The crew of which Bivins was a member arrived at the well site about 3:30 P. M. on March 2, 1956, and began erecting the mast on the pulling unit and disconnecting the well from incoming gas injection lines and outgoing flow lines. The well was then bled so that all gas in the casing could escape. This bleeding process went on for thirty minutes to insure that all the gas had escaped.
After the gas had been bled off, Bivins started to remove the flange from the casing head. To do this he had to go down in a cellar in which the Christmas tree was located. This cellar was eight feet deep and eight feet on each side. It was walled with wooden planking and *755covered with 3 x 12 timbers. Some of the covering timbers were removed by the crew to allow entrance to the cellar. There being no ladder available, Bivins climbed down the Christmas tree and began loosening the bolts on a flange. He called up to the surface for another tool. While he was waiting for it to be handed down to him, there was an explosion and fire in the cellar and Bivins was badly burned.
After recovering workmen’s compensation, Bivins brought this action against Gulf. A jury trial was had with the verdict and judgment for Bivins. Gulf prepared its brief in keeping with the Texas state court practice setting forth and then restating, as points, its several specifications of error. Bivins, in his brief, countered with counterpoints and in them stated the converse of the points set forth by Gulf. In turn, Gulf filed a reply brief with seriatim replies to Bivins’ counterpoints. Bivins then, in a supplemental brief, reiterated and reargued his counterpoints.
The explosion which injured Bivins apparently resulted from the ignition of gas which somehow got into or remained in the cellar after the bleeding of the casing pressure. The igniting flame came, it might be inferred, from iron sulphide contained in the gas in the well. Iron sulphide sometimes forms into flakes inside a well and, on being exposed to the air, begins to smolder and burn. Although Gulf did not know to a certainty that the well in question had an iron sulphide condition, it did know that there was a possibility that the well was so affected. Gulf, through an employee, had warned Ray White that wells in this area were suspected of containing iron sulphide. Both Gulf and White, on the day of the accident, warned the chief of Bivins crew to watch for such a condition on the well in question. This warning was not directly communicated to Bivins.
The trial court instructed the jury that if Gulf failed to warn Bivins of the dangerous condition, and this failure was negligence, and a proximate cause of Bivins’ injuries, Gulf would be liable for the damages suffered by Bivins.1 Gulf requested an instruction which would have absolved it of liability if it were found that Gulf had warned Bivins’ employer of the condition. The request was refused and this refusal is assigned as error.

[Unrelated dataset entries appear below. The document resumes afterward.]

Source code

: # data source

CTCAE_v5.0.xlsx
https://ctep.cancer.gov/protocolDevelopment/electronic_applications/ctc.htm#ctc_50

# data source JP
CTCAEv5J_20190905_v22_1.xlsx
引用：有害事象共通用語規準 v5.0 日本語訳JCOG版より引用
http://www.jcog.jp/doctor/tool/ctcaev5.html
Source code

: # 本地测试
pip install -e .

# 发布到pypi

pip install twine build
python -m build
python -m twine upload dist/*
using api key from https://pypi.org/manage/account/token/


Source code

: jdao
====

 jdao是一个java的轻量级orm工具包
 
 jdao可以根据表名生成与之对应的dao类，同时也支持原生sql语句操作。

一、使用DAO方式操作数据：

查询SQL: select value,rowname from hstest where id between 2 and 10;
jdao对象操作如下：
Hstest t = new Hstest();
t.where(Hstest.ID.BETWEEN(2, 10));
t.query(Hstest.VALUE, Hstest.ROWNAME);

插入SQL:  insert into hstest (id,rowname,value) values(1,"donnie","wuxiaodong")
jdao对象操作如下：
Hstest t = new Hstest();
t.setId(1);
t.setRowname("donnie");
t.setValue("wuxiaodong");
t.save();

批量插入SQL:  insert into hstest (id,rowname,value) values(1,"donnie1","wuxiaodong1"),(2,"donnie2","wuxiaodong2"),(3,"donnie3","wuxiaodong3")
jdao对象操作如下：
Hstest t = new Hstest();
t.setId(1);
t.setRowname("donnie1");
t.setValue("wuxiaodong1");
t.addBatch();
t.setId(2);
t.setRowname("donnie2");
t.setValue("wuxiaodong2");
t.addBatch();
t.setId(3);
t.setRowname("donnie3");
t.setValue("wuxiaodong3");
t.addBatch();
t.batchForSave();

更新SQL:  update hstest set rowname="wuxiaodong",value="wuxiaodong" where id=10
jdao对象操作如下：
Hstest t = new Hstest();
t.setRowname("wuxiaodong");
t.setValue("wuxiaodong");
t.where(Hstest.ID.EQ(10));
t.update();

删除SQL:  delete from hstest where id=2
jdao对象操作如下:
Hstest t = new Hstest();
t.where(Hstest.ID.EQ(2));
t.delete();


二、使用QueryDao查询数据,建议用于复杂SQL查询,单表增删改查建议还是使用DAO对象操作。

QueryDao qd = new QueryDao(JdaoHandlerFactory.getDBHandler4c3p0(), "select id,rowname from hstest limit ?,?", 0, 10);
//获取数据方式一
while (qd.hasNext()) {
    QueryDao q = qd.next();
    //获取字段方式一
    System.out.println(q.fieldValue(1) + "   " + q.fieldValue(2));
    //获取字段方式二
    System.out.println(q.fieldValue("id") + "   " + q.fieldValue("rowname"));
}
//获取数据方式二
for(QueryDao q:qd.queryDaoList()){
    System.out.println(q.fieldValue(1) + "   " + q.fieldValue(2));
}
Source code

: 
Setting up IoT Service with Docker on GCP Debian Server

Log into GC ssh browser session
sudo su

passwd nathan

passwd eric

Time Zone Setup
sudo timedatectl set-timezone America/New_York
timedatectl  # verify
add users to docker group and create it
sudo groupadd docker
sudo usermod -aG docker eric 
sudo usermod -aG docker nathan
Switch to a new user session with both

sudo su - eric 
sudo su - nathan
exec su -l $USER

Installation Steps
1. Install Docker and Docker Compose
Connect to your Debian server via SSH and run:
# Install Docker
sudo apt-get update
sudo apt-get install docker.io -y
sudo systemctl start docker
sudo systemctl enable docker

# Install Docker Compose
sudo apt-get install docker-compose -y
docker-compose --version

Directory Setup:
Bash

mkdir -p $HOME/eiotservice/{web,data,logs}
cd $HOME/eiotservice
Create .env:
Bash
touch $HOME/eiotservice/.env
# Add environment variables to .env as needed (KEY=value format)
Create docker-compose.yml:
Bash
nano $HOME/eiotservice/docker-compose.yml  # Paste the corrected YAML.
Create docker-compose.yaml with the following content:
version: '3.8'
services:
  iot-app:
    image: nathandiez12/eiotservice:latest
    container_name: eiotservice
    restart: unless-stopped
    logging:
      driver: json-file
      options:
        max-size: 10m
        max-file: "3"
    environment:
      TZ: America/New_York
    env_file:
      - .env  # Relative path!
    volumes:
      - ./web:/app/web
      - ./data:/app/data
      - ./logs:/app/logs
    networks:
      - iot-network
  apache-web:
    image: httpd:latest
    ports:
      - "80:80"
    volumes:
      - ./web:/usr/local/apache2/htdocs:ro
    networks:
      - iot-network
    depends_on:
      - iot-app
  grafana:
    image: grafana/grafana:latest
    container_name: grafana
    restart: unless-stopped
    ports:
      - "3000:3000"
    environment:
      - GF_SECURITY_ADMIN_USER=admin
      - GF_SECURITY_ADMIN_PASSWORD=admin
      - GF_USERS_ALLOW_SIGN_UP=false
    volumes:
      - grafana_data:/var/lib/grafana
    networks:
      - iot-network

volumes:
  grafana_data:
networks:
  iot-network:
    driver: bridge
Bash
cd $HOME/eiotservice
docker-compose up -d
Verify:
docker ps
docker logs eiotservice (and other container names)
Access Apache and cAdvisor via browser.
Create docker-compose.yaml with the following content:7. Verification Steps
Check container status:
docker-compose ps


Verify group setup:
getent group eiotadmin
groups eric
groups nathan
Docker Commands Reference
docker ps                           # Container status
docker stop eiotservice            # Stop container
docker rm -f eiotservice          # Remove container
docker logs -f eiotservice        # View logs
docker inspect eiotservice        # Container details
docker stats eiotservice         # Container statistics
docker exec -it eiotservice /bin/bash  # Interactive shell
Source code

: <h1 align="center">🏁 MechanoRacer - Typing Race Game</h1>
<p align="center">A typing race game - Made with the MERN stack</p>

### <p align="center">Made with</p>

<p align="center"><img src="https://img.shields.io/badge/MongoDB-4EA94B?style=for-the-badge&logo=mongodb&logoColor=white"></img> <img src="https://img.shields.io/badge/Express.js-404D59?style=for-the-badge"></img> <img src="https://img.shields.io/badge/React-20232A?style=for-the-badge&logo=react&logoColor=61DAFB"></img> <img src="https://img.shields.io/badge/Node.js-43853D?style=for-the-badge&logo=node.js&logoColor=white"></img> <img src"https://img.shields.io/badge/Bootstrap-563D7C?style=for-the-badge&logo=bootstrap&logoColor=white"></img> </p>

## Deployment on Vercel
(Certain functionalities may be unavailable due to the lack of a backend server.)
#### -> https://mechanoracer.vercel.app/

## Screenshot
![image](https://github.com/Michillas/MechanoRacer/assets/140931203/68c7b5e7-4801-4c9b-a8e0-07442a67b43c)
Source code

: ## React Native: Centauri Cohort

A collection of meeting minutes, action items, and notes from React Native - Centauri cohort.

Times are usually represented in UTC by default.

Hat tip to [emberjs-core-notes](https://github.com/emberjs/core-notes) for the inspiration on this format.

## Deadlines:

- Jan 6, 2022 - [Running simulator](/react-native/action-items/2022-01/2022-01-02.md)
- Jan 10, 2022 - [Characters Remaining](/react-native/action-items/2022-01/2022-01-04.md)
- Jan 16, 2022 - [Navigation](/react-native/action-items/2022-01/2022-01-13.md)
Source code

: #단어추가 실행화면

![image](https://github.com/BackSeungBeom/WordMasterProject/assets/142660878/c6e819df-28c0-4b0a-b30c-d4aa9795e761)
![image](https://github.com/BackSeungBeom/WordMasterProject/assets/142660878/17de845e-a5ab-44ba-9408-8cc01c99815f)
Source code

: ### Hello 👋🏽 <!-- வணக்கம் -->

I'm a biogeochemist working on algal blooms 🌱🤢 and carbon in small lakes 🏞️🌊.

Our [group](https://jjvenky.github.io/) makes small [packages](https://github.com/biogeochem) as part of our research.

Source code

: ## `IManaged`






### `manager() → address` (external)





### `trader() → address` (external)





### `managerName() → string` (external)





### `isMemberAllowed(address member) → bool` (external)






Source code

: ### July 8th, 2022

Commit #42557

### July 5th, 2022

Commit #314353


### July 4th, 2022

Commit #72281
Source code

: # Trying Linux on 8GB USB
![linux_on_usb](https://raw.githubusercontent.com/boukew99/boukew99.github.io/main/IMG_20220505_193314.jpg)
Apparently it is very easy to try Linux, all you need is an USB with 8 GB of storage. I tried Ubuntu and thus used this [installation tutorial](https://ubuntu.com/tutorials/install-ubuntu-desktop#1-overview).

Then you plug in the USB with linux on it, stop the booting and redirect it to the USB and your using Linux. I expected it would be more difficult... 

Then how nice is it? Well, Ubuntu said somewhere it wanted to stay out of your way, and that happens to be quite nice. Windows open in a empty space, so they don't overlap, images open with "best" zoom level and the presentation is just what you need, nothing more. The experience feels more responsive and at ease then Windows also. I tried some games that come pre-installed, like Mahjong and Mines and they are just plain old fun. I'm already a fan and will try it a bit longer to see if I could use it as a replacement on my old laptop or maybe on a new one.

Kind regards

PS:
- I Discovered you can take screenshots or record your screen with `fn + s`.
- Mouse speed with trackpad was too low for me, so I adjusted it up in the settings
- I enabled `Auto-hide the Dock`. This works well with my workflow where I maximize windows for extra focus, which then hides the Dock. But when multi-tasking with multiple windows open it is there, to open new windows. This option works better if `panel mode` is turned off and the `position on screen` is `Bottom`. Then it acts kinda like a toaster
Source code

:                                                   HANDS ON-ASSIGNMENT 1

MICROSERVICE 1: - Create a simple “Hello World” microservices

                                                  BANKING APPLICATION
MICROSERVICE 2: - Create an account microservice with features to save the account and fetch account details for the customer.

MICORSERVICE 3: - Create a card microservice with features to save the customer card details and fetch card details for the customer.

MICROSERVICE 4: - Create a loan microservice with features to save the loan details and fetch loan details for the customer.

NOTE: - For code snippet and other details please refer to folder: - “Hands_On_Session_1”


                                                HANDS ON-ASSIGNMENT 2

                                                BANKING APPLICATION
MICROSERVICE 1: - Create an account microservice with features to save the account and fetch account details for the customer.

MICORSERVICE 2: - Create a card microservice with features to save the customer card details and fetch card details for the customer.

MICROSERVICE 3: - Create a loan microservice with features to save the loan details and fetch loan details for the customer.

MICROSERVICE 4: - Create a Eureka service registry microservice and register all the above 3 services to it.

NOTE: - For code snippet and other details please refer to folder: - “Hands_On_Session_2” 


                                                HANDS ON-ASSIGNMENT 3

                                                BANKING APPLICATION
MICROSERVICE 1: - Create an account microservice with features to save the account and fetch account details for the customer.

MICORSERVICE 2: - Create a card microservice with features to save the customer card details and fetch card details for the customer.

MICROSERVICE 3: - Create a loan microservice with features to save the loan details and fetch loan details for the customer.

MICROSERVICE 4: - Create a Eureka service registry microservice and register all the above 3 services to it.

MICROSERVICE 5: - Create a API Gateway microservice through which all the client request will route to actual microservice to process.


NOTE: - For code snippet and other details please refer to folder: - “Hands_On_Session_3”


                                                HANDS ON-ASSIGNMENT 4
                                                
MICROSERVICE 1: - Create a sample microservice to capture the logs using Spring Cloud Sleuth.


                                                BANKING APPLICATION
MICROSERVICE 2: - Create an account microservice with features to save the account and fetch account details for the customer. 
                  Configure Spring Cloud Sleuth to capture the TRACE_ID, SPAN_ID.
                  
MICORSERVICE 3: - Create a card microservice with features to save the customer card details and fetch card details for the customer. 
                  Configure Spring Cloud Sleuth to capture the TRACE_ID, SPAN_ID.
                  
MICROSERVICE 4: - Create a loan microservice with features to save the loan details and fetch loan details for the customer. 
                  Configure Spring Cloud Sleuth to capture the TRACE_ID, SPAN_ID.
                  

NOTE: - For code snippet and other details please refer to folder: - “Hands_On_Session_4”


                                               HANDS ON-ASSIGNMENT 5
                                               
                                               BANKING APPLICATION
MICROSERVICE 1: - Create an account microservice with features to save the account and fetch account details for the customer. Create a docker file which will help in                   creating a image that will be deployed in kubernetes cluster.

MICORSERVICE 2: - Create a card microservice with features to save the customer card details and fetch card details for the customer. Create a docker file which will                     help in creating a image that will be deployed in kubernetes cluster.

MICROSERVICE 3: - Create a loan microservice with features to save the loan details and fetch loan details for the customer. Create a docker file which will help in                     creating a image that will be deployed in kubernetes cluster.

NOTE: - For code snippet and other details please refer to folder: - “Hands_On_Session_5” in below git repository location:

At this point it may be observed that an owner or occupier of property is not liable for injury to the employee of an independent contractor or sub-contractor in the absence of negligence on the part of the owner or occupier which caused or contributed to the injury. Humble Oil & Refining Co. v. Bell, Tex.Civ.App., 180 S.W.2d 970; Union Tank & Supply Co. v. Kelley, 5 Cir., 1948, 167 F.2d 811. It is sometimes said that the owner or occupier is under a duty to furnish a safe place to work for the employee of the independent contractor. This statement is too broad and is an oversimplification of the principle. More accurately phrased, the rule requires the owner or occupier to exercise ordinary care to keep the premises in a reasonably safe condition so that the employee will not be injured. Robert E. McKee, General Contractor v. Patterson, 153 Tex. 517, 271 S.W.2d 391; Smith v. Henger, 148 Tex. 456, 226 S.W.2d 425, 20 A.L.R.2d 853. Even as so stated, the rule is subject to qualifications as will be noted.
Whether or not there is responsibility for the condition of the place of work *756may depend upon the control of the premises and the control over the conduct of the work by the person against whom liability is asserted. Roosth & Genecov Production Co. v. White, 152 Tex. 619, 262 S.W.2d 99; Houston Pipeline Co. v. Peddy, Tex.Civ.App., 292 S.W.2d 364; Sunray Oil Corporation v. Allbritton, 5 Cir., 1951, 187 F.2d 475, rehearing denied 5 Cir., 188 F.2d 751, certiorari denied 342 U.S. 828, 72 S.Ct. 51, 96 L.Ed. 626; Gulf Oil Corporation v. Wright, 5 Cir., 1956, 236 F.2d 46. It has been said that in the absence of control there is no duty. Nance Exploration Co. v. Texas Employers’ Insurance Association, Tex. Civ.App., 305 S.W.2d 621, certiorari denied Flowers v. Nance Exploration Co., 358 U.S. 908, 79 S.Ct. 235, 3 L.Ed.2d 229. The district court here assumed, in its charge to the jury, that Gulf retained such control as cast upon it the obligation of an owner or occupier, although the question of control was not mentioned in the charge. However, Gulf did not, in this case, retain control of the premises and had no representative present at the site of the work. In this respect the situation differs from that in the All-britton and the Wright cases, and it will be noted that in the latter case one of the judges of this Court in a specially concurring opinion, thought the control was not such as to create liability. In the Nance ease Gulf Oil Corporation was the lessee of the owner and it had entered into an agreement for exploration work with an independent contractor which, in turn, made an agreement for a part of the work with a sub-contractor whose employee was injured. There the court directed a verdict for Gulf which had an oil and gas lease from the landowner as it has in this case.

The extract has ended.